How to use JavaScript to list and sort links on a webpage.

An uncommon bit of website maintenance involves reviewing or updating links on a webpage.

Typically, you want a list of the URLs specified in anchor elements (<a href="..."></a>).

This means you want a list of the URLs specified in the HREF attribute of anchors.

Like many tasks, this can be more complicated than it first appears.

Use the Document.links property to get a list of the links on a webpage.

Document.links returns an HTMLCollection object, which is a list of Element objects.

This list include anchor elements, but it can also include other things, such as SVG images, MathML objects, and more.

Not every element has an HREF attribute.
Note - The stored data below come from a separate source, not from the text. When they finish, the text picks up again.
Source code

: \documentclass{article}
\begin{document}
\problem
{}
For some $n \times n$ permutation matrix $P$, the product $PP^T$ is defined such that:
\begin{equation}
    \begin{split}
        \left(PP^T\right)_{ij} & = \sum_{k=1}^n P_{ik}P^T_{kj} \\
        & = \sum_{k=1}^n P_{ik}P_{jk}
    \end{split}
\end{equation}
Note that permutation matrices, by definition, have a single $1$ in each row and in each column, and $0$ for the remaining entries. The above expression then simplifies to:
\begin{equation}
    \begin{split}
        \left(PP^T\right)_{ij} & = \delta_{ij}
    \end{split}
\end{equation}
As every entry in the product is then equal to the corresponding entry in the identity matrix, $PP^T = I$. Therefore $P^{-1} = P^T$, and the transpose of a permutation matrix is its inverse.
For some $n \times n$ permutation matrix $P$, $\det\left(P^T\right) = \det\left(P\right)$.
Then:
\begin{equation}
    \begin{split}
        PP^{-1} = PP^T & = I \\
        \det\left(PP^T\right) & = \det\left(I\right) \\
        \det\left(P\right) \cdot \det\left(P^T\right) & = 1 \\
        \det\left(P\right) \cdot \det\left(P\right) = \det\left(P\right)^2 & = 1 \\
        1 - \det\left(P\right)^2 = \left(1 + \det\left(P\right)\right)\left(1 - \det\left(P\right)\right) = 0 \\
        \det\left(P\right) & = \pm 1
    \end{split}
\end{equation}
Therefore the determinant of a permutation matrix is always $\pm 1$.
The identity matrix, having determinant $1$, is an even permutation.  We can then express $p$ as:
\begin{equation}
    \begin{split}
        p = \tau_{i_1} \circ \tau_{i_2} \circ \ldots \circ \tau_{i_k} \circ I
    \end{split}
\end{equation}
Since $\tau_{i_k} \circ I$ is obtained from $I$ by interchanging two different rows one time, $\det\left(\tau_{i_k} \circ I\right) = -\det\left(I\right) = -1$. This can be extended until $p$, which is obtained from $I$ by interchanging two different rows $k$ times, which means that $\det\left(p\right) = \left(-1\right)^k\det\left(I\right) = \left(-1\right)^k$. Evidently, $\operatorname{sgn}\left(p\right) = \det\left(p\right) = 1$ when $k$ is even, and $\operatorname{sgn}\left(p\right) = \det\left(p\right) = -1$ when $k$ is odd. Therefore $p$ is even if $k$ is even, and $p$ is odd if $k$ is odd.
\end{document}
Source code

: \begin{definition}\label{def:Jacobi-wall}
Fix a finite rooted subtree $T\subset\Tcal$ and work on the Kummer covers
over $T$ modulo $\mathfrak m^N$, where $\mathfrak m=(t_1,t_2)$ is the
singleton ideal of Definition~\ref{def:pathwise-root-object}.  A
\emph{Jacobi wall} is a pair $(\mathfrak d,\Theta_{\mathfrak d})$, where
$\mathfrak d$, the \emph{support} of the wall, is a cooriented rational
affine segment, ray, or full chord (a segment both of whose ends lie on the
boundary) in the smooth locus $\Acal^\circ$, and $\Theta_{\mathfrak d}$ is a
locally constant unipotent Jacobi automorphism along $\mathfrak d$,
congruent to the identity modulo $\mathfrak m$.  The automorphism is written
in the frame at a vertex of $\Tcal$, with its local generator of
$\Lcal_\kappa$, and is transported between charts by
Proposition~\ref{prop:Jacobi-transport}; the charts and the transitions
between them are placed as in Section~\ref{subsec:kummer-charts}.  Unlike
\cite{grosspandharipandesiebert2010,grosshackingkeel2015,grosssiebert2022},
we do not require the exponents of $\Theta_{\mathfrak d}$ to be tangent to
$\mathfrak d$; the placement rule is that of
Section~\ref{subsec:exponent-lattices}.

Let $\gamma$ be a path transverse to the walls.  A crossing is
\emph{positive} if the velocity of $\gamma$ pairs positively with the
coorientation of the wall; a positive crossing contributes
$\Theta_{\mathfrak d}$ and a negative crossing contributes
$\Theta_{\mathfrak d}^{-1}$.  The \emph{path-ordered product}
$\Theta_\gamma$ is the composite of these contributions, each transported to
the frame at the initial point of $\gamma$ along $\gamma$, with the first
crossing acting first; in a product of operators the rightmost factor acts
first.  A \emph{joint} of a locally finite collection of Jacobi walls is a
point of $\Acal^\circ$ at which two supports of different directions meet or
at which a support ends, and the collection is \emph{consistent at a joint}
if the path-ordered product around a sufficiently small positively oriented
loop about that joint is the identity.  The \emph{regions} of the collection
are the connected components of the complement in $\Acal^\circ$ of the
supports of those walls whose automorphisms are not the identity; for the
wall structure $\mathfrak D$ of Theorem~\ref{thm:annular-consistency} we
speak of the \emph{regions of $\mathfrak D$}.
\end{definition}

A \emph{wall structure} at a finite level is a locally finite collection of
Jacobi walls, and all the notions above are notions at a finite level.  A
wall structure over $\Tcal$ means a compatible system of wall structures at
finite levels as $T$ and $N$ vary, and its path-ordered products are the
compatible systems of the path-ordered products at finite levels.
For best results, make sure the attribute exists before trying to read its value.

Here’s one way to do this:

let aryLinks = document.links; 
for (const key in aryLinks ) 
{
  let obj = aryLinks[key]; 
  if (typeof obj === 'object' && 
      obj != null && 'getAttribute' in obj) 
  {
    console.log(obj.getAttribute("href"));
  }
};

Example #1: JavaScript code to list a webpage’s links to the browser console.

Sort and remove duplicates

To try this out, use the Copy to Clipboard button and then paste it into the Console tab of your browser developer tools.

As you review the results, you might notice a few things:

  • There are a lot of links

  • They’re ordered by appearance in the page structure

  • There are duplicates

While there are good reasons behind these observations, you might want to sort the list and remove duplicates.

Here’s one way to do this:

let aryLinks = document.links; 
let aryURLs = new Array();
for (const key in aryLinks ) 
{
  let obj = aryLinks[key]; 
  if (typeof obj === 'object' && 
      obj != null && 'getAttribute' in obj) 
  {
    const sURL = obj.getAttribute("href");
    if ( aryURLs.indexOf( sURL) == -1 )
    {
      aryURLs.push( sURL );
    }
  }
};

for (const item in aryURLs.sort())
{
   console.log( aryURLs[ item ] );
}

Example #2: Extracting links, and listing unique URLs as sorted results.

Instead of directly logging the target URL, this version add a second step.

It uses a second array to collect unique ULRs and then sorts the results before printing them to the console.

Vital statistics

  • 10 May 2024: First post, based on private notes.